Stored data
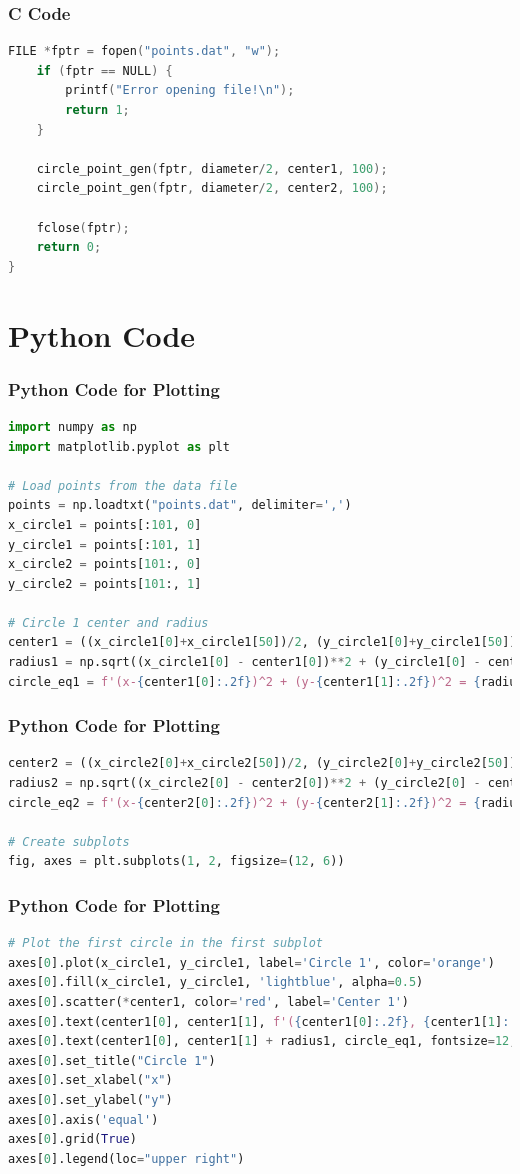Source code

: \documentclass{beamer}
\begin{document}
\begin{frame}[fragile]
\frametitle{C Code}
\begin{lstlisting}[language=C]
 FILE *fptr = fopen("points.dat", "w");
    if (fptr == NULL) {
        printf("Error opening file!\n");
        return 1;
    }
    
    circle_point_gen(fptr, diameter/2, center1, 100);
    circle_point_gen(fptr, diameter/2, center2, 100);

    fclose(fptr);
    return 0;
}
\end{lstlisting}
\end{frame}
\section{Python Code}
\begin{frame}[fragile]
\frametitle{Python Code for Plotting}
\begin{lstlisting}[language=Python]
import numpy as np
import matplotlib.pyplot as plt

# Load points from the data file
points = np.loadtxt("points.dat", delimiter=',')
x_circle1 = points[:101, 0]
y_circle1 = points[:101, 1]
x_circle2 = points[101:, 0]
y_circle2 = points[101:, 1]

# Circle 1 center and radius
center1 = ((x_circle1[0]+x_circle1[50])/2, (y_circle1[0]+y_circle1[50])/2)
radius1 = np.sqrt((x_circle1[0] - center1[0])**2 + (y_circle1[0] - center1[1])**2)
circle_eq1 = f'(x-{center1[0]:.2f})^2 + (y-{center1[1]:.2f})^2 = {radius1**2:.2f}'

\end{lstlisting}
\end{frame}
\begin{frame}[fragile]
\frametitle{Python Code for Plotting}
\begin{lstlisting}[language=Python]
center2 = ((x_circle2[0]+x_circle2[50])/2, (y_circle2[0]+y_circle2[50])/2)
radius2 = np.sqrt((x_circle2[0] - center2[0])**2 + (y_circle2[0] - center2[1])**2)
circle_eq2 = f'(x-{center2[0]:.2f})^2 + (y-{center2[1]:.2f})^2 = {radius2**2:.2f}'

# Create subplots
fig, axes = plt.subplots(1, 2, figsize=(12, 6))

\end{lstlisting}
\end{frame}
\begin{frame}[fragile]
\frametitle{Python Code for Plotting}
\begin{lstlisting}[language=Python]
# Plot the first circle in the first subplot
axes[0].plot(x_circle1, y_circle1, label='Circle 1', color='orange')
axes[0].fill(x_circle1, y_circle1, 'lightblue', alpha=0.5)
axes[0].scatter(*center1, color='red', label='Center 1')
axes[0].text(center1[0], center1[1], f'({center1[0]:.2f}, {center1[1]:.2f})', fontsize=10, ha='right')
axes[0].text(center1[0], center1[1] + radius1, circle_eq1, fontsize=12, ha='center', color='black')
axes[0].set_title("Circle 1")
axes[0].set_xlabel("x")
axes[0].set_ylabel("y")
axes[0].axis('equal')
axes[0].grid(True)
axes[0].legend(loc="upper right")
\end{lstlisting}
\end{frame}
\end{document}
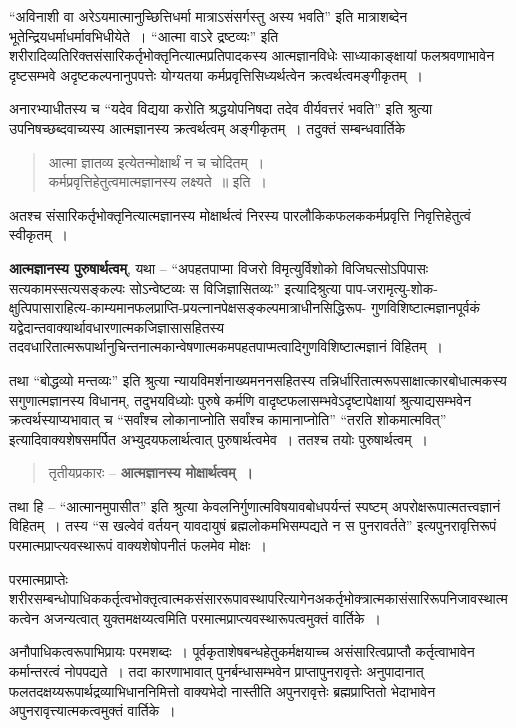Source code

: {“अविनाशी वा अरेऽयमात्मानुच्छित्तिधर्मा मात्राऽसंसर्गस्तु अस्य भवति” इति मात्रा\-शब्देन भूतेन्द्रियधर्माधर्मावभिधीयेते~। “आत्मा वाऽरे द्रष्टव्यः” इति शरीरादिव्यतिरिक्त\-संसारिकर्तृभोक्तृनित्यात्मप्रतिपादकस्य आत्मज्ञानविधेः साध्याकाङ्क्षायां फलश्रवणाभावेन दृष्टसम्भवे अदृष्टकल्पनानुपपत्तेः योग्यतया कर्मप्रवृत्तिसिध्यर्थत्वेन क्रत्वर्थत्वमङ्गीकृतम्~। 

अनारभ्याधीतस्य च “यदेव विद्यया करोति श्रद्धयोपनिषदा तदेव वीर्यवत्तरं भवति” इति श्रुत्या उपनिषच्छब्दवाच्यस्य आत्मज्ञानस्य क्रत्वर्थत्वम् अङ्गीकृतम्~। तदुक्तं सम्बन्धवार्तिके 
\begin{verse}
आत्मा ज्ञातव्य इत्येतन्मोक्षार्थं न च चोदितम्~। \\
कर्मप्रवृत्तिहेतुत्वमात्मज्ञानस्य लक्ष्यते~॥ इति~। 
\end{verse}
अतश्च संसारिकर्तृभोक्तृनित्यात्मज्ञानस्य मोक्षार्थत्वं निरस्य पारलौकिकफलककर्मप्रवृत्ति निवृत्तिहेतुत्वं स्वीकृतम्~। 

\textbf{आत्मज्ञानस्य पुरुषार्थत्वम्}, यथा – “अपहतपाप्मा विजरो विमृत्युर्विशोको विजिघत्सोऽपिपासः सत्यकामस्सत्यसङ्कल्पः सोऽन्वेष्टव्यः स विजिज्ञासितव्यः” इत्यादि\-श्रुत्या पाप-जरामृत्यु-शोक-क्षुत्पिपासाराहित्य-काम्यमानफलप्राप्ति-प्रयत्नानपेक्षसङ्कल्पमात्राधीन\-सिद्धिरूप- गुणविशिष्टात्मज्ञानपूर्वकं यद्वेदान्तवाक्यार्थावधारणात्मकजिज्ञासासहितस्य तदवधारितात्मरूपार्थानुचिन्तनात्मकान्वेषणात्मकमपहतपाप्मत्वादिगुणविशिष्टात्मज्ञानं विहितम्~। 

तथा “बोद्धव्यो मन्तव्यः” इति श्रुत्या न्यायविमर्शनाख्यमननसहितस्य तन्निर्धारितात्मरूपसाक्षात्कारबोधात्मकस्य सगुणात्मज्ञानस्य विधानम्, तदुभयविध्योः पुरुषे कर्मणि वा\break दृष्टफलासम्भवेऽदृष्टापेक्षायां श्रुत्याद्यसम्भवेन क्रत्वर्थस्याप्यभावात् च “सर्वांश्च लोकानाप्नोति सर्वांश्च कामानाप्नोति” “तरति शोकमात्मवित्” इत्यादिवाक्यशेषसमर्पित अभ्युदय\-फलार्थत्वात् पुरुषार्थत्वमेव~। ततश्च तयोः पुरुषार्थत्वम्~। 
\begin{verse}
तृतीयप्रकारः – \textbf{आत्मज्ञानस्य मोक्षार्थत्वम्~। }
\end{verse}
तथा हि – “आत्मानमुपासीत” इति श्रुत्या केवलनिर्गुणात्मविषयावबोधपर्यन्तं स्पष्टम् अपरोक्षरूपात्मतत्त्वज्ञानं विहितम्~। तस्य “स खल्वेवं वर्तयन् यावदायुषं ब्रह्मलोकमभिसम्पद्यते न स पुनरावर्तते” इत्यपुनरावृत्तिरूपं परमात्मप्राप्त्यवस्थारूपं वाक्यशेषोपनीतं फलमेव मोक्षः~। 

परमात्मप्राप्तेः शरीरसम्बन्धोपाधिककर्तृत्वभोक्तृत्वात्मकसंसाररूपावस्थापरित्यागेन\break अकर्तृभोक्त्रात्मकासंसारिरूपनिजावस्थात्मकत्वेन अजन्यत्वात् युक्तमक्षय्यत्वमिति परमात्म\-प्राप्त्यवस्थारूपत्वमुक्तं वार्तिके~। 

अनौपाधिकत्वरूपाभिप्रायः परमशब्दः~। पूर्वकृताशेषबन्धहेतुकर्मक्षयाच्च असंसारित्व\-प्राप्तौ कर्तृत्वाभावेन कर्मान्तरत्वं नोपपद्यते~। तदा कारणाभावात् पुनर्बन्धासम्भवेन प्राप्तापुनरावृत्तेः अनुपादानात् फलतदक्षय्यरूपार्थद्रव्याभिधाननिमित्तो वाक्यभेदो नास्तीति अपुनरावृत्तेः ब्रह्मप्राप्तितो भेदाभावेन अपुनरावृत्त्यात्मकत्वमुक्तं वार्तिके~। 

}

▸ WORK TASK: Give the entries above again exactly, minus their pictures.

▸ ANSWER TO THE PROBLEM:
Source code

: \documentclass{beamer}
\begin{document}
\begin{frame}[fragile]
\frametitle{C Code}
\begin{lstlisting}[language=C]
 FILE *fptr = fopen("points.dat", "w");
    if (fptr == NULL) {
        printf("Error opening file!\n");
        return 1;
    }
    
    circle_point_gen(fptr, diameter/2, center1, 100);
    circle_point_gen(fptr, diameter/2, center2, 100);

    fclose(fptr);
    return 0;
}
\end{lstlisting}
\end{frame}
\section{Python Code}
\begin{frame}[fragile]
\frametitle{Python Code for Plotting}
\begin{lstlisting}[language=Python]
import numpy as np
import matplotlib.pyplot as plt

# Load points from the data file
points = np.loadtxt("points.dat", delimiter=',')
x_circle1 = points[:101, 0]
y_circle1 = points[:101, 1]
x_circle2 = points[101:, 0]
y_circle2 = points[101:, 1]

# Circle 1 center and radius
center1 = ((x_circle1[0]+x_circle1[50])/2, (y_circle1[0]+y_circle1[50])/2)
radius1 = np.sqrt((x_circle1[0] - center1[0])**2 + (y_circle1[0] - center1[1])**2)
circle_eq1 = f'(x-{center1[0]:.2f})^2 + (y-{center1[1]:.2f})^2 = {radius1**2:.2f}'

\end{lstlisting}
\end{frame}
\begin{frame}[fragile]
\frametitle{Python Code for Plotting}
\begin{lstlisting}[language=Python]
center2 = ((x_circle2[0]+x_circle2[50])/2, (y_circle2[0]+y_circle2[50])/2)
radius2 = np.sqrt((x_circle2[0] - center2[0])**2 + (y_circle2[0] - center2[1])**2)
circle_eq2 = f'(x-{center2[0]:.2f})^2 + (y-{center2[1]:.2f})^2 = {radius2**2:.2f}'

# Create subplots
fig, axes = plt.subplots(1, 2, figsize=(12, 6))

\end{lstlisting}
\end{frame}
\begin{frame}[fragile]
\frametitle{Python Code for Plotting}
\begin{lstlisting}[language=Python]
# Plot the first circle in the first subplot
axes[0].plot(x_circle1, y_circle1, label='Circle 1', color='orange')
axes[0].fill(x_circle1, y_circle1, 'lightblue', alpha=0.5)
axes[0].scatter(*center1, color='red', label='Center 1')
axes[0].text(center1[0], center1[1], f'({center1[0]:.2f}, {center1[1]:.2f})', fontsize=10, ha='right')
axes[0].text(center1[0], center1[1] + radius1, circle_eq1, fontsize=12, ha='center', color='black')
axes[0].set_title("Circle 1")
axes[0].set_xlabel("x")
axes[0].set_ylabel("y")
axes[0].axis('equal')
axes[0].grid(True)
axes[0].legend(loc="upper right")
\end{lstlisting}
\end{frame}
\end{document}
Source code

: {“अविनाशी वा अरेऽयमात्मानुच्छित्तिधर्मा मात्राऽसंसर्गस्तु अस्य भवति” इति मात्रा\-शब्देन भूतेन्द्रियधर्माधर्मावभिधीयेते~। “आत्मा वाऽरे द्रष्टव्यः” इति शरीरादिव्यतिरिक्त\-संसारिकर्तृभोक्तृनित्यात्मप्रतिपादकस्य आत्मज्ञानविधेः साध्याकाङ्क्षायां फलश्रवणाभावेन दृष्टसम्भवे अदृष्टकल्पनानुपपत्तेः योग्यतया कर्मप्रवृत्तिसिध्यर्थत्वेन क्रत्वर्थत्वमङ्गीकृतम्~। 

अनारभ्याधीतस्य च “यदेव विद्यया करोति श्रद्धयोपनिषदा तदेव वीर्यवत्तरं भवति” इति श्रुत्या उपनिषच्छब्दवाच्यस्य आत्मज्ञानस्य क्रत्वर्थत्वम् अङ्गीकृतम्~। तदुक्तं सम्बन्धवार्तिके 
\begin{verse}
आत्मा ज्ञातव्य इत्येतन्मोक्षार्थं न च चोदितम्~। \\
कर्मप्रवृत्तिहेतुत्वमात्मज्ञानस्य लक्ष्यते~॥ इति~। 
\end{verse}
अतश्च संसारिकर्तृभोक्तृनित्यात्मज्ञानस्य मोक्षार्थत्वं निरस्य पारलौकिकफलककर्मप्रवृत्ति निवृत्तिहेतुत्वं स्वीकृतम्~। 

\textbf{आत्मज्ञानस्य पुरुषार्थत्वम्}, यथा – “अपहतपाप्मा विजरो विमृत्युर्विशोको विजिघत्सोऽपिपासः सत्यकामस्सत्यसङ्कल्पः सोऽन्वेष्टव्यः स विजिज्ञासितव्यः” इत्यादि\-श्रुत्या पाप-जरामृत्यु-शोक-क्षुत्पिपासाराहित्य-काम्यमानफलप्राप्ति-प्रयत्नानपेक्षसङ्कल्पमात्राधीन\-सिद्धिरूप- गुणविशिष्टात्मज्ञानपूर्वकं यद्वेदान्तवाक्यार्थावधारणात्मकजिज्ञासासहितस्य तदवधारितात्मरूपार्थानुचिन्तनात्मकान्वेषणात्मकमपहतपाप्मत्वादिगुणविशिष्टात्मज्ञानं विहितम्~। 

तथा “बोद्धव्यो मन्तव्यः” इति श्रुत्या न्यायविमर्शनाख्यमननसहितस्य तन्निर्धारितात्मरूपसाक्षात्कारबोधात्मकस्य सगुणात्मज्ञानस्य विधानम्, तदुभयविध्योः पुरुषे कर्मणि वा\break दृष्टफलासम्भवेऽदृष्टापेक्षायां श्रुत्याद्यसम्भवेन क्रत्वर्थस्याप्यभावात् च “सर्वांश्च लोकानाप्नोति सर्वांश्च कामानाप्नोति” “तरति शोकमात्मवित्” इत्यादिवाक्यशेषसमर्पित अभ्युदय\-फलार्थत्वात् पुरुषार्थत्वमेव~। ततश्च तयोः पुरुषार्थत्वम्~। 
\begin{verse}
तृतीयप्रकारः – \textbf{आत्मज्ञानस्य मोक्षार्थत्वम्~। }
\end{verse}
तथा हि – “आत्मानमुपासीत” इति श्रुत्या केवलनिर्गुणात्मविषयावबोधपर्यन्तं स्पष्टम् अपरोक्षरूपात्मतत्त्वज्ञानं विहितम्~। तस्य “स खल्वेवं वर्तयन् यावदायुषं ब्रह्मलोकमभिसम्पद्यते न स पुनरावर्तते” इत्यपुनरावृत्तिरूपं परमात्मप्राप्त्यवस्थारूपं वाक्यशेषोपनीतं फलमेव मोक्षः~। 

परमात्मप्राप्तेः शरीरसम्बन्धोपाधिककर्तृत्वभोक्तृत्वात्मकसंसाररूपावस्थापरित्यागेन\break अकर्तृभोक्त्रात्मकासंसारिरूपनिजावस्थात्मकत्वेन अजन्यत्वात् युक्तमक्षय्यत्वमिति परमात्म\-प्राप्त्यवस्थारूपत्वमुक्तं वार्तिके~। 

अनौपाधिकत्वरूपाभिप्रायः परमशब्दः~। पूर्वकृताशेषबन्धहेतुकर्मक्षयाच्च असंसारित्व\-प्राप्तौ कर्तृत्वाभावेन कर्मान्तरत्वं नोपपद्यते~। तदा कारणाभावात् पुनर्बन्धासम्भवेन प्राप्तापुनरावृत्तेः अनुपादानात् फलतदक्षय्यरूपार्थद्रव्याभिधाननिमित्तो वाक्यभेदो नास्तीति अपुनरावृत्तेः ब्रह्मप्राप्तितो भेदाभावेन अपुनरावृत्त्यात्मकत्वमुक्तं वार्तिके~। 

}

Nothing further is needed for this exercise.